What this task involves
Look through the listing below and report the lines that have the word "Tools" in them.

══ Record excerpts ══

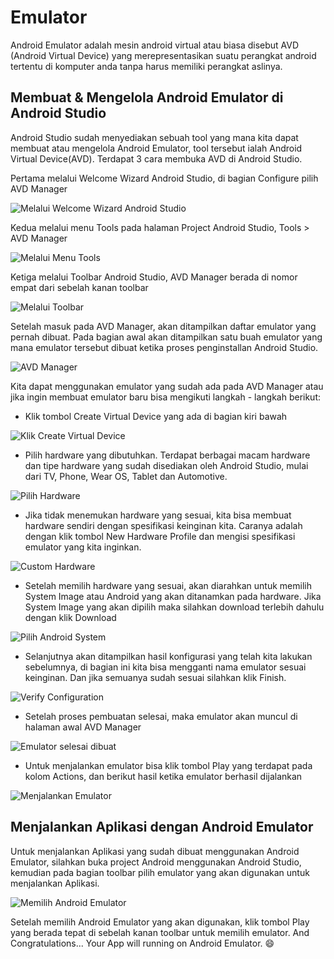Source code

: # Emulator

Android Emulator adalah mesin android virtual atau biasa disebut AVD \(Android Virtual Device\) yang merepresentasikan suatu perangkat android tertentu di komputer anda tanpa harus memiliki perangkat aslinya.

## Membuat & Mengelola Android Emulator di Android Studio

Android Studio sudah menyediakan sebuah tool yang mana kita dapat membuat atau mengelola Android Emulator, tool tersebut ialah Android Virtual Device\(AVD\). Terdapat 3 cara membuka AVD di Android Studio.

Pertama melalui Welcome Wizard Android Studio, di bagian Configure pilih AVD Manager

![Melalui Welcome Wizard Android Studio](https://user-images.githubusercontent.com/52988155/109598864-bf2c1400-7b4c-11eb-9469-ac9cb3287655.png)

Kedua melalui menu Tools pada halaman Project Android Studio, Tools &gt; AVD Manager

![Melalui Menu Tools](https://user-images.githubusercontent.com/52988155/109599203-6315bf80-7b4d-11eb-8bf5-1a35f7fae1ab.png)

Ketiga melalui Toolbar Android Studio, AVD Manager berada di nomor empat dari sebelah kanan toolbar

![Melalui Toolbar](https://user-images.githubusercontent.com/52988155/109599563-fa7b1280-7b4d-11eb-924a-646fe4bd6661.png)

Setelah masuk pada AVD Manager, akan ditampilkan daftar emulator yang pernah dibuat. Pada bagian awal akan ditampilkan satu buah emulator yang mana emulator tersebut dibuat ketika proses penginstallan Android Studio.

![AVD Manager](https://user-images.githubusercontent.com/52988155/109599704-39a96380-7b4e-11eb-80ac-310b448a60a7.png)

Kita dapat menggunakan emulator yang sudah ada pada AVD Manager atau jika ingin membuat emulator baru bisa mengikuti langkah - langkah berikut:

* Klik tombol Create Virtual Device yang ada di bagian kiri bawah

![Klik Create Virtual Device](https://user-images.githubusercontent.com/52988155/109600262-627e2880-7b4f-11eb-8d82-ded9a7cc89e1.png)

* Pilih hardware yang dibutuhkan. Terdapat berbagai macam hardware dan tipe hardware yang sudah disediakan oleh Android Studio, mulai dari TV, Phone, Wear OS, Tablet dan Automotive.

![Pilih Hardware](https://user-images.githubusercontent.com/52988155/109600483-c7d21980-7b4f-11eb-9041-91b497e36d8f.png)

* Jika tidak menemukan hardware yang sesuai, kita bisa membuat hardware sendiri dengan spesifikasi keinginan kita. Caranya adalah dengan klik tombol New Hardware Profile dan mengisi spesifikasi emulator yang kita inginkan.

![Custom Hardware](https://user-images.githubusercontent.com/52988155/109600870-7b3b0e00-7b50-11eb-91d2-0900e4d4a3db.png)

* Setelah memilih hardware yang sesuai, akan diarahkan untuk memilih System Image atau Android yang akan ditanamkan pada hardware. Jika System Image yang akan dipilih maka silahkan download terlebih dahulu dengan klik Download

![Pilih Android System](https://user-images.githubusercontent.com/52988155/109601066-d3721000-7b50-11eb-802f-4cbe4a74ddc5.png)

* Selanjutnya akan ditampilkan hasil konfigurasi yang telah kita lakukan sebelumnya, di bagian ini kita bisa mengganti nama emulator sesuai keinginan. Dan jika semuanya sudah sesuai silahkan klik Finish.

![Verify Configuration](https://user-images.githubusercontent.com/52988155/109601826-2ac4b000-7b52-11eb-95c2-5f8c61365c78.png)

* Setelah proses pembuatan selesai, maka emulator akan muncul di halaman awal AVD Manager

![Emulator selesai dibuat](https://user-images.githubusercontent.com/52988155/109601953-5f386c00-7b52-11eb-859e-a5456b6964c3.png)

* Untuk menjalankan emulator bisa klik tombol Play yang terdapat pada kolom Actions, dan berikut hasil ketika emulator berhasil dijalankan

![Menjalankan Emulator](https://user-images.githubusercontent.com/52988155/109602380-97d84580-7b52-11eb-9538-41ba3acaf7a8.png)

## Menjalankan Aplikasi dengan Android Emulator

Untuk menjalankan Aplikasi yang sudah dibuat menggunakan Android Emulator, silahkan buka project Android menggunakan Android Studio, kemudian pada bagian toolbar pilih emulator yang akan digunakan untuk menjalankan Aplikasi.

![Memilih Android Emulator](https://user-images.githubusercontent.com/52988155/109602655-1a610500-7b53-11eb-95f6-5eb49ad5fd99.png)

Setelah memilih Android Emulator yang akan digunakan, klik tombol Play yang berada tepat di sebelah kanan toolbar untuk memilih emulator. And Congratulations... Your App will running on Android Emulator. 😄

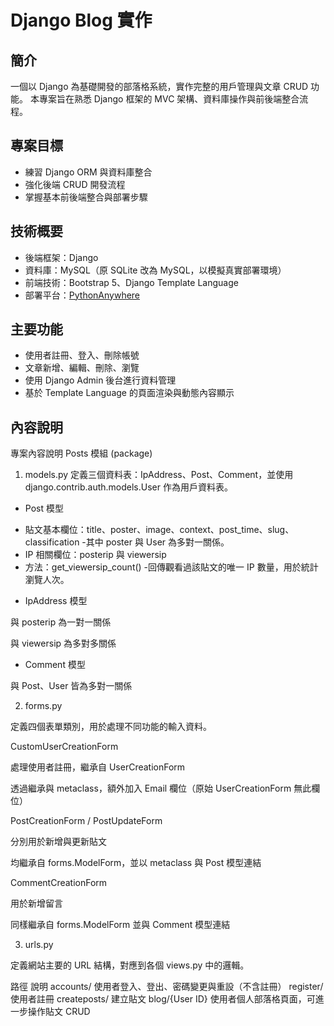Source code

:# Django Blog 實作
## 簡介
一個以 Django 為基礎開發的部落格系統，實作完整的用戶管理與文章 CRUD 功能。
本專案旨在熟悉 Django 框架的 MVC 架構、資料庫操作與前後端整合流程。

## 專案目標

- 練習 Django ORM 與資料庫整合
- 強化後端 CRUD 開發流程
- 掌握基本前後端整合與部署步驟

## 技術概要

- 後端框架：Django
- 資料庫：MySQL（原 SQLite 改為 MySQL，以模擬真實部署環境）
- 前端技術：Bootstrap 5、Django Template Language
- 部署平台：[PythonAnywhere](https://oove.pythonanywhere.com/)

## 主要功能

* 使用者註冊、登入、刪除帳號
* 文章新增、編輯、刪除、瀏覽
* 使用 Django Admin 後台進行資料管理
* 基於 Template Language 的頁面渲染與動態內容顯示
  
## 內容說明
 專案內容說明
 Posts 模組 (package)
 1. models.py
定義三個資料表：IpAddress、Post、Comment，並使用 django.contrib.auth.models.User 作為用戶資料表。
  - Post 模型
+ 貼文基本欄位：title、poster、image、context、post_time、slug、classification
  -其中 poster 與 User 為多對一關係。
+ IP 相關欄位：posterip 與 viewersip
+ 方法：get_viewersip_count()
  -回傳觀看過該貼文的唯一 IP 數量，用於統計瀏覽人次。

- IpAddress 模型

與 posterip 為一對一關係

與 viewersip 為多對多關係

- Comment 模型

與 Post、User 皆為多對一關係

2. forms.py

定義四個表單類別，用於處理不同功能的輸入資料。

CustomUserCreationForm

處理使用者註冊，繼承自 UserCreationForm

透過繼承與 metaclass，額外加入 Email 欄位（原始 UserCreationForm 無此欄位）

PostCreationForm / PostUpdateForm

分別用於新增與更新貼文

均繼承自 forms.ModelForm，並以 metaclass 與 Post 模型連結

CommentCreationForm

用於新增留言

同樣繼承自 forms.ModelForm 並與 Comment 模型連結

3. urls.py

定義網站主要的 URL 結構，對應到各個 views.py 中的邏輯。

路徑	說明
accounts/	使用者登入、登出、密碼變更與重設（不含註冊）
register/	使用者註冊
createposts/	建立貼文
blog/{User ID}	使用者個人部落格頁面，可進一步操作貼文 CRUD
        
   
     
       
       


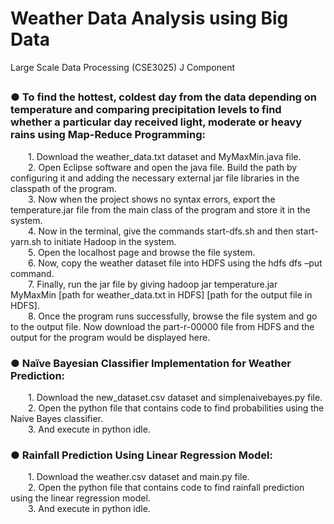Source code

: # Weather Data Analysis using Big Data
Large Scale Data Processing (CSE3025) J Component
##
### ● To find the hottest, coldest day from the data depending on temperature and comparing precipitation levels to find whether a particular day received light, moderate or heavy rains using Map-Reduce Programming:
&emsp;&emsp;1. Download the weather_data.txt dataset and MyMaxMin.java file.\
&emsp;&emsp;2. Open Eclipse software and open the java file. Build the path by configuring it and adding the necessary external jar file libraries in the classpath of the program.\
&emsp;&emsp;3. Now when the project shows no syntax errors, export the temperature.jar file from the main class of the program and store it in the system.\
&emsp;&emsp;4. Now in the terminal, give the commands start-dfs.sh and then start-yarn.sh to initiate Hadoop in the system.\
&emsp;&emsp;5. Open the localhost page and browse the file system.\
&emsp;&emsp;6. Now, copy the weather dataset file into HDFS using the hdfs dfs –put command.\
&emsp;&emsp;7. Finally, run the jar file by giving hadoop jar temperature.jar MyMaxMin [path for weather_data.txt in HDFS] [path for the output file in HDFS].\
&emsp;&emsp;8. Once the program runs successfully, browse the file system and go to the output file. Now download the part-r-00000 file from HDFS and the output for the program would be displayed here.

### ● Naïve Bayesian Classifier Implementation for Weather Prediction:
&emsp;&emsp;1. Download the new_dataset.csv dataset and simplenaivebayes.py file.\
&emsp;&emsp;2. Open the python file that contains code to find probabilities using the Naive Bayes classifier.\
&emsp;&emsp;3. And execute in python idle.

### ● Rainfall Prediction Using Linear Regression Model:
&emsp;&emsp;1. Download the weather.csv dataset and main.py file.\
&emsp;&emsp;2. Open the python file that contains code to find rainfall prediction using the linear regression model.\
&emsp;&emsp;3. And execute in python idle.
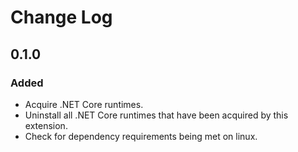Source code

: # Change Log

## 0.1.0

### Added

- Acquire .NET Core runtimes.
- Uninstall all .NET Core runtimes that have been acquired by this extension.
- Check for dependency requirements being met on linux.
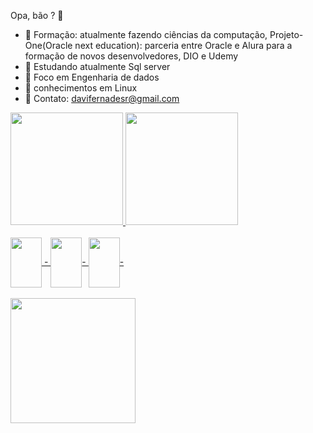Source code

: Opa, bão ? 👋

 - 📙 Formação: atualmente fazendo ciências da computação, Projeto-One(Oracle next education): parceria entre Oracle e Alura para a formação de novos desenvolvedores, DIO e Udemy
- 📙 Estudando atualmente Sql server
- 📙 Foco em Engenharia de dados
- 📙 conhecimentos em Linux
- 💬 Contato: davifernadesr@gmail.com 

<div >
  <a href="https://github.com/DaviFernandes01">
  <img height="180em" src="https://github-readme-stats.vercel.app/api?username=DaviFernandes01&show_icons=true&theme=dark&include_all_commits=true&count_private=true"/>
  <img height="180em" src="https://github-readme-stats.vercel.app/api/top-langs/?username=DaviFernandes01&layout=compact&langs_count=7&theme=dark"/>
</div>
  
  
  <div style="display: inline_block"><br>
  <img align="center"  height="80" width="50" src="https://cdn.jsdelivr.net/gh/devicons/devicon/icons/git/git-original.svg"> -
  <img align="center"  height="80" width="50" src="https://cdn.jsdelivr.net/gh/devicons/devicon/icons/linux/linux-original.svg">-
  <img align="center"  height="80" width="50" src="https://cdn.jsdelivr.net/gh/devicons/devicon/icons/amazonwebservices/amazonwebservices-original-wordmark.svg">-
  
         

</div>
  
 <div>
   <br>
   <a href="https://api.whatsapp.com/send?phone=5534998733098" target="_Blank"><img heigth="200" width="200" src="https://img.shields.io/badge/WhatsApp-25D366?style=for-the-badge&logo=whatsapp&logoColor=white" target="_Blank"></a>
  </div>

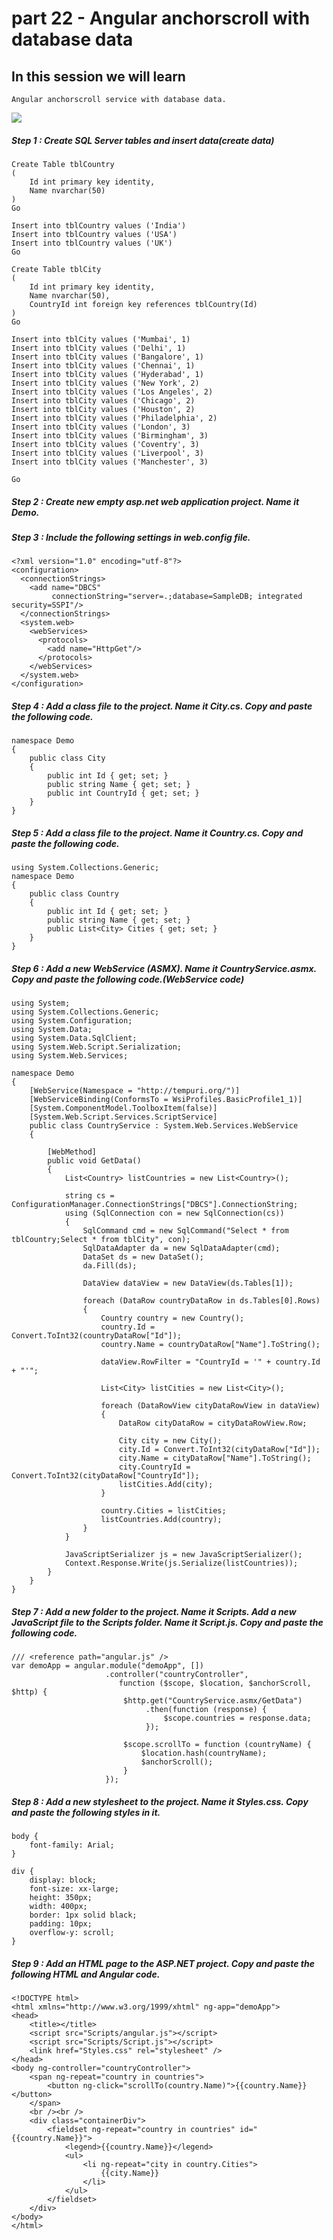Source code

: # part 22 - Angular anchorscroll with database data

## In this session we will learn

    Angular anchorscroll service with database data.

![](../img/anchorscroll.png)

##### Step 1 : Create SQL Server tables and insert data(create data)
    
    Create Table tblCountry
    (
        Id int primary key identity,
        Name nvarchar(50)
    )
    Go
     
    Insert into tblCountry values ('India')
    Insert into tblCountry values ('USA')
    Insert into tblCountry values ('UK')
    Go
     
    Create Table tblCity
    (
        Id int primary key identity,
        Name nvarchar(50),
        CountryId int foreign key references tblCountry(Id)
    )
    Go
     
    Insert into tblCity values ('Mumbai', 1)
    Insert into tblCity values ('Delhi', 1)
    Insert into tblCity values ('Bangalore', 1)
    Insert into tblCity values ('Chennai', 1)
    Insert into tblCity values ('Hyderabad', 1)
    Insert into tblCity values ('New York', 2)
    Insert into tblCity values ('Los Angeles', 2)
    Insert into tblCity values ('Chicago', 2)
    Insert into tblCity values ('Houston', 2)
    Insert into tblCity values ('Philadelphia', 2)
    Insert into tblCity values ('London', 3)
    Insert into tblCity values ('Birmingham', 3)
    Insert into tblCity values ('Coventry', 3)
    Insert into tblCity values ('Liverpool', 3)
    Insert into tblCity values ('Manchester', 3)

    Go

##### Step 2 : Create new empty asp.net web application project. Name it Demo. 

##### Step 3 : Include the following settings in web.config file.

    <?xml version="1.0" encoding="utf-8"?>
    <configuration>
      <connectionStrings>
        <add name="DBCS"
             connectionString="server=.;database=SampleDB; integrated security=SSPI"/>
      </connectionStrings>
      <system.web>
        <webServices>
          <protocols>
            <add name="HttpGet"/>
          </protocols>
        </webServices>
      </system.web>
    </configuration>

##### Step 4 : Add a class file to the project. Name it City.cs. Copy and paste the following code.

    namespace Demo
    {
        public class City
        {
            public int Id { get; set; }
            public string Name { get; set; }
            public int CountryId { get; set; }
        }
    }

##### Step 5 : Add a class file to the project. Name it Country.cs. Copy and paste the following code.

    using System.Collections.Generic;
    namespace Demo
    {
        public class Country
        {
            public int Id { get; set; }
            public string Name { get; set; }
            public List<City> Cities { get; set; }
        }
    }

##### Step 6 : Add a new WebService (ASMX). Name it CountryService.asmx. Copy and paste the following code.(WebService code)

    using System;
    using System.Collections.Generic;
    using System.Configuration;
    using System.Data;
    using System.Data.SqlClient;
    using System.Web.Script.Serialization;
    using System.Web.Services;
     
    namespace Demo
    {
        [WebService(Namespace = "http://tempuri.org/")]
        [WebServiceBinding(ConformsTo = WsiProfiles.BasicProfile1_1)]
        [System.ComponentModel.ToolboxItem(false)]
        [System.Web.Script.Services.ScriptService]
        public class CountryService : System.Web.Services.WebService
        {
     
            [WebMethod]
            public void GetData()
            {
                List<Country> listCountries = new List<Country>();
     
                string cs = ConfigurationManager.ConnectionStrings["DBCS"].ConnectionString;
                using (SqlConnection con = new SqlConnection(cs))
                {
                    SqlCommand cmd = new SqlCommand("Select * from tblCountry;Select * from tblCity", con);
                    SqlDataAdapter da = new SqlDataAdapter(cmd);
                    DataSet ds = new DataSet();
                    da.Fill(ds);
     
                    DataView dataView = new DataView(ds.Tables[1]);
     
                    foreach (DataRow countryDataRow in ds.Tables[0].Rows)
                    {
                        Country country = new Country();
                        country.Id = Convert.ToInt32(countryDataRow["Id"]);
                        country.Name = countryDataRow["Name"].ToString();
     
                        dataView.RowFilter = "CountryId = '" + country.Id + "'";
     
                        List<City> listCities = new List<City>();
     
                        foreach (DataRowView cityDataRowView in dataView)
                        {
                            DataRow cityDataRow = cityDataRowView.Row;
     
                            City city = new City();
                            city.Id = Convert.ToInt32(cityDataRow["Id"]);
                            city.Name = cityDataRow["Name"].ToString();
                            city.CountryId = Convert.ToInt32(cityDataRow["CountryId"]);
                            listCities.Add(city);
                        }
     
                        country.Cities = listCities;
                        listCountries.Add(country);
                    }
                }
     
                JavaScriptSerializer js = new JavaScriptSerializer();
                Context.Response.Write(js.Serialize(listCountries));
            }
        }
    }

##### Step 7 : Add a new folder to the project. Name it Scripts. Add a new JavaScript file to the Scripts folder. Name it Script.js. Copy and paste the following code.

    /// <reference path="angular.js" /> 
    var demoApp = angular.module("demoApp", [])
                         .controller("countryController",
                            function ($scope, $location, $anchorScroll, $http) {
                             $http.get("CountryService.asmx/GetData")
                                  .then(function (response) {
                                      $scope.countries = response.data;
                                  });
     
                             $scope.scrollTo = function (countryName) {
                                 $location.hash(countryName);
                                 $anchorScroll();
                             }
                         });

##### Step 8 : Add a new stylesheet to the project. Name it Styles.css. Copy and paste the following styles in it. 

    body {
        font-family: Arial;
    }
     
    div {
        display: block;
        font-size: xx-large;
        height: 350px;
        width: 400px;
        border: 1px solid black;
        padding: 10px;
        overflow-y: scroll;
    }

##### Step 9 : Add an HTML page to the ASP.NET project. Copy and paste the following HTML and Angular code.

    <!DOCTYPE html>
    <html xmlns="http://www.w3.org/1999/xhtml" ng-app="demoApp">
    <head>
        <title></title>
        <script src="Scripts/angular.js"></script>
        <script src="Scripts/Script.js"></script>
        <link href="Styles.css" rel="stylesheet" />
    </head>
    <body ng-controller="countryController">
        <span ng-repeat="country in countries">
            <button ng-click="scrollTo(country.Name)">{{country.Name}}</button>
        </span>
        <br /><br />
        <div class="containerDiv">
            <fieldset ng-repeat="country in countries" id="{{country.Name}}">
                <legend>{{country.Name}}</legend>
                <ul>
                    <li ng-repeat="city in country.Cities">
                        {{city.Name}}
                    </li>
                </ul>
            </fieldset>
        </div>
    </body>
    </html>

═══

Solution for this task
Kedua melalui menu Tools pada halaman Project Android Studio, Tools &gt; AVD Manager
![Melalui Menu Tools](https://user-images.githubusercontent.com/52988155/109599203-6315bf80-7b4d-11eb-8bf5-1a35f7fae1ab.png)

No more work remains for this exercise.